Shorter descriptions cost fewer tokens and are easier for agents to parse. Every sentence should earn its place.

Completeness3/5

Given the tool's complexity, does the description cover enough for an agent to succeed on first attempt?

Given the tool's complexity (simple query with 0 parameters) and lack of annotations and output schema, the description is minimally complete. It explains what the tool does and the platform constraint, but without annotations or output schema, it should ideally describe the return value or behavior more explicitly to fully guide an agent.

Complex tools with many parameters or behaviors need more documentation. Simple tools need less. This dimension scales expectations accordingly.

Parameters4/5

Does the description clarify parameter syntax, constraints, interactions, or defaults beyond what the schema provides?

The tool has 0 parameters, and schema description coverage is 100%, so there is no need for parameter details in the description. The description appropriately avoids discussing parameters, earning a baseline score of 4 for not adding unnecessary information.

Input schemas describe structure but not intent. Descriptions should explain non-obvious parameter relationships and valid value ranges.

Purpose5/5

Does the description clearly state what the tool does and how it differs from similar tools?

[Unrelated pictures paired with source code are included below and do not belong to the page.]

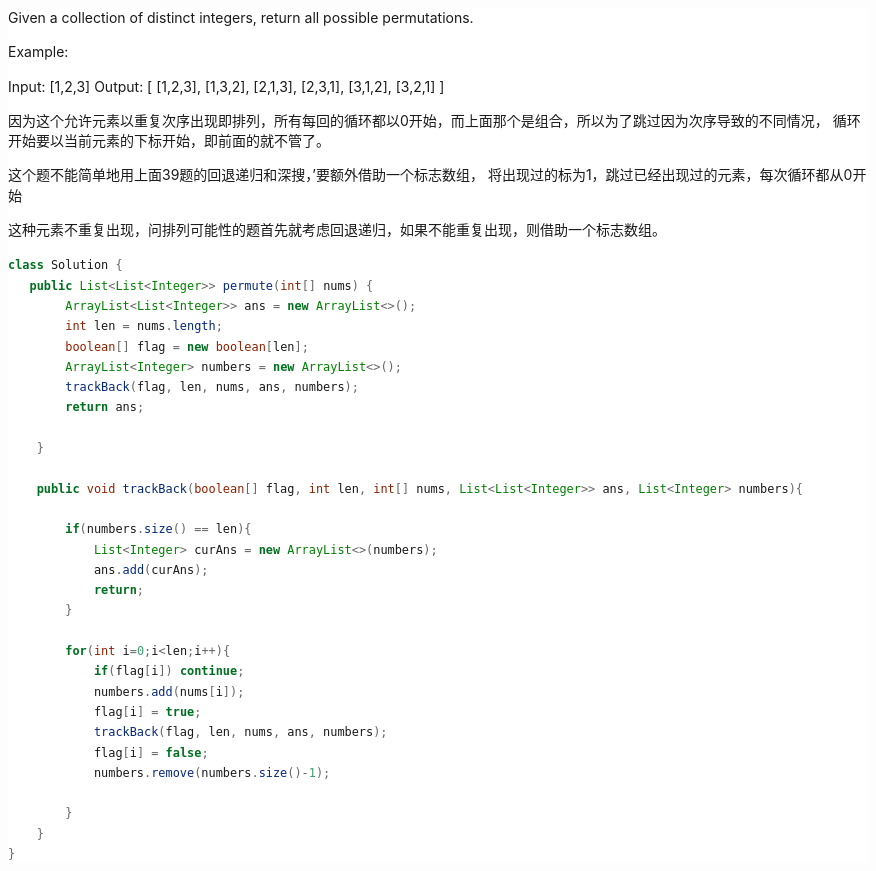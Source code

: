 Given a collection of distinct integers, return all possible permutations.

Example:

Input: [1,2,3]
Output:
[
  [1,2,3],
  [1,3,2],
  [2,1,3],
  [2,3,1],
  [3,1,2],
  [3,2,1]
]

因为这个允许元素以重复次序出现即排列，所有每回的循环都以0开始，而上面那个是组合，所以为了跳过因为次序导致的不同情况，
循环开始要以当前元素的下标开始，即前面的就不管了。

这个题不能简单地用上面39题的回退递归和深搜，’要额外借助一个标志数组，
将出现过的标为1，跳过已经出现过的元素，每次循环都从0开始

这种元素不重复出现，问排列可能性的题首先就考虑回退递归，如果不能重复出现，则借助一个标志数组。


```java
class Solution {
   public List<List<Integer>> permute(int[] nums) {
        ArrayList<List<Integer>> ans = new ArrayList<>();
        int len = nums.length;
        boolean[] flag = new boolean[len];
        ArrayList<Integer> numbers = new ArrayList<>();
        trackBack(flag, len, nums, ans, numbers);
        return ans;

    }

    public void trackBack(boolean[] flag, int len, int[] nums, List<List<Integer>> ans, List<Integer> numbers){

        if(numbers.size() == len){
            List<Integer> curAns = new ArrayList<>(numbers);
            ans.add(curAns);
            return;
        }

        for(int i=0;i<len;i++){
            if(flag[i]) continue;
            numbers.add(nums[i]);
            flag[i] = true;
            trackBack(flag, len, nums, ans, numbers);
            flag[i] = false;
            numbers.remove(numbers.size()-1);

        }
    }
}
```
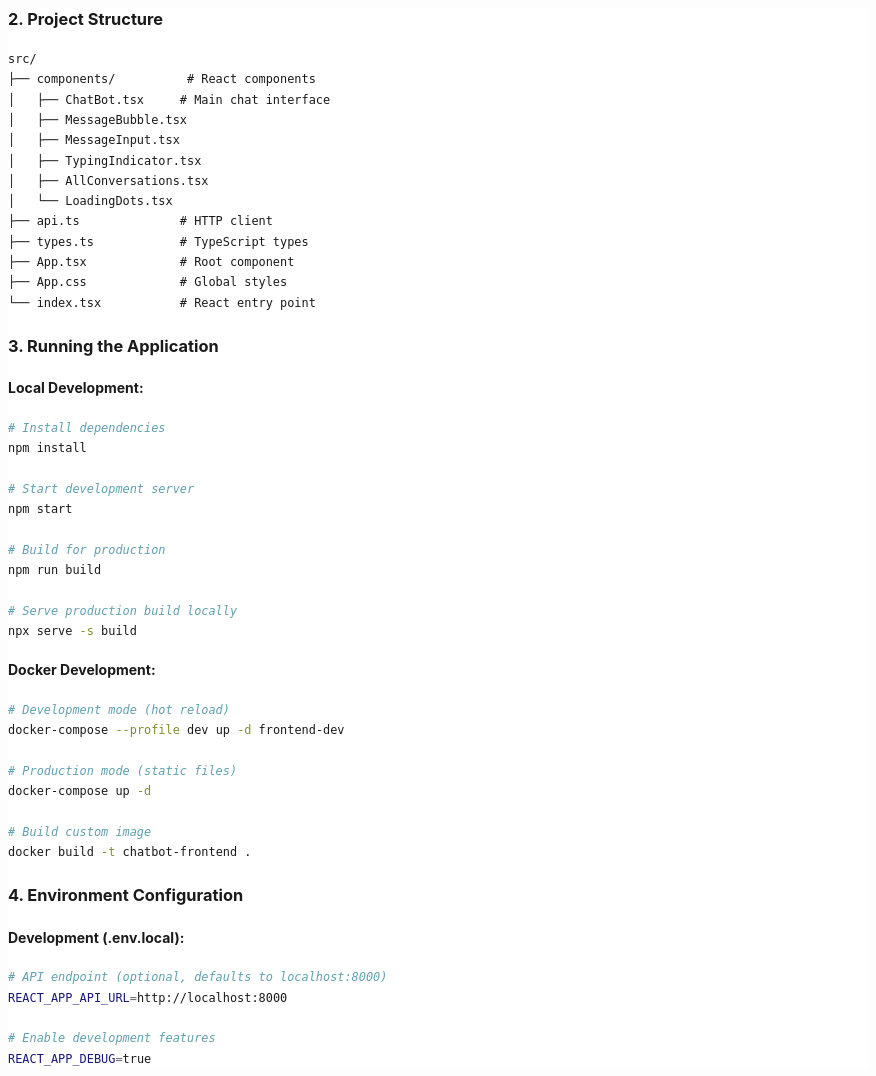 ### 2. Project Structure
```
src/
├── components/          # React components
│   ├── ChatBot.tsx     # Main chat interface
│   ├── MessageBubble.tsx
│   ├── MessageInput.tsx
│   ├── TypingIndicator.tsx
│   ├── AllConversations.tsx
│   └── LoadingDots.tsx
├── api.ts              # HTTP client
├── types.ts            # TypeScript types
├── App.tsx             # Root component
├── App.css             # Global styles
└── index.tsx           # React entry point
```

### 3. Running the Application

#### Local Development:
```bash
# Install dependencies
npm install

# Start development server
npm start

# Build for production
npm run build

# Serve production build locally
npx serve -s build
```

#### Docker Development:
```bash
# Development mode (hot reload)
docker-compose --profile dev up -d frontend-dev

# Production mode (static files)
docker-compose up -d

# Build custom image
docker build -t chatbot-frontend .
```

### 4. Environment Configuration

#### Development (.env.local):
```bash
# API endpoint (optional, defaults to localhost:8000)
REACT_APP_API_URL=http://localhost:8000

# Enable development features
REACT_APP_DEBUG=true
```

The description clearly states the tool's purpose with a specific verb ('Check') and resource ('how many posts you can still publish today'), and it distinguishes itself from siblings by focusing on publishing limits rather than content retrieval, posting, or account management operations.

Agents choose between tools based on descriptions. A clear purpose with a specific verb and resource helps agents select the right tool.

Usage Guidelines4/5

Does the description explain when to use this tool, when not to, or what alternatives exist?

The description provides clear context for when to use this tool ('today' and 'per 24-hour period'), but it does not explicitly state when not to use it or name alternatives among the sibling tools (e.g., it doesn't contrast with publishing tools like publish_media).

Agents often have multiple tools that could apply. Explicit usage guidance like "use X instead of Y when Z" prevents misuse.